[Saved entries]
*** Begin section ***
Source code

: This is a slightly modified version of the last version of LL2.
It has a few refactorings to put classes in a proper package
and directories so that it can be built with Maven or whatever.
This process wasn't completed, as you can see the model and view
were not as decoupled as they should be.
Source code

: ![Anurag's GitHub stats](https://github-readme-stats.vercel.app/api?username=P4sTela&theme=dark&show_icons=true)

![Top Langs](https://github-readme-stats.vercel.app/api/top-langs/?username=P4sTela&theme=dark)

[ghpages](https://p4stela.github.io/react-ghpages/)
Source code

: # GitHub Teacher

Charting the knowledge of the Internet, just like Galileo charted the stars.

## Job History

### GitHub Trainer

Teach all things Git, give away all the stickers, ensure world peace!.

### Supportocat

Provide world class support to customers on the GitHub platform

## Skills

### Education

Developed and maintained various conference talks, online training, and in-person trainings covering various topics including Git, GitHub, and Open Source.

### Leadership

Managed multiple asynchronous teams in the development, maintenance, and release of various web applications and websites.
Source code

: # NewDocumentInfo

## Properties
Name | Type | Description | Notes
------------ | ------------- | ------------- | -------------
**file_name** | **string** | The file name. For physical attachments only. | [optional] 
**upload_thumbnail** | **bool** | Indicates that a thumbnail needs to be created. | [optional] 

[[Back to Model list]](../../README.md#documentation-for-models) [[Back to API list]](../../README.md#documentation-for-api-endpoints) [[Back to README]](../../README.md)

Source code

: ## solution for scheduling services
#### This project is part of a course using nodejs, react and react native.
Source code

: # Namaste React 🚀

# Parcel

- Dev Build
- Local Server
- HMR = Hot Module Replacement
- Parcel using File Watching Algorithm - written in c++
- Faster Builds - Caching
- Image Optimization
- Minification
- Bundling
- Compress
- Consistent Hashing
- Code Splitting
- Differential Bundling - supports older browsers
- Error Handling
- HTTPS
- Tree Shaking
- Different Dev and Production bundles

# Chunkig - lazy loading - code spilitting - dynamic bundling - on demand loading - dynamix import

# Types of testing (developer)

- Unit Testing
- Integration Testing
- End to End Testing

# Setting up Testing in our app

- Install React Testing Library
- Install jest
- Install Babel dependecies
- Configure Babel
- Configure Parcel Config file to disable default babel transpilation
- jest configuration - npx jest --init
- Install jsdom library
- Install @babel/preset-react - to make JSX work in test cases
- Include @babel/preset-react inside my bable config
*** End section ***
Exercise aim ▸
Among the records above, repeat exactly the line with "### Education", the line with "- Differential Bundling", and every line in between, and only those.

Completed exercise ▸
### Education

Developed and maintained various conference talks, online training, and in-person trainings covering various topics including Git, GitHub, and Open Source.

### Leadership

Managed multiple asynchronous teams in the development, maintenance, and release of various web applications and websites.
Source code

: # NewDocumentInfo

## Properties
Name | Type | Description | Notes
------------ | ------------- | ------------- | -------------
**file_name** | **string** | The file name. For physical attachments only. | [optional] 
**upload_thumbnail** | **bool** | Indicates that a thumbnail needs to be created. | [optional] 

[[Back to Model list]](../../README.md#documentation-for-models) [[Back to API list]](../../README.md#documentation-for-api-endpoints) [[Back to README]](../../README.md)

Source code

: ## solution for scheduling services
#### This project is part of a course using nodejs, react and react native.
Source code

: # Namaste React 🚀

# Parcel

- Dev Build
- Local Server
- HMR = Hot Module Replacement
- Parcel using File Watching Algorithm - written in c++
- Faster Builds - Caching
- Image Optimization
- Minification
- Bundling
- Compress
- Consistent Hashing
- Code Splitting
- Differential Bundling - supports older browsers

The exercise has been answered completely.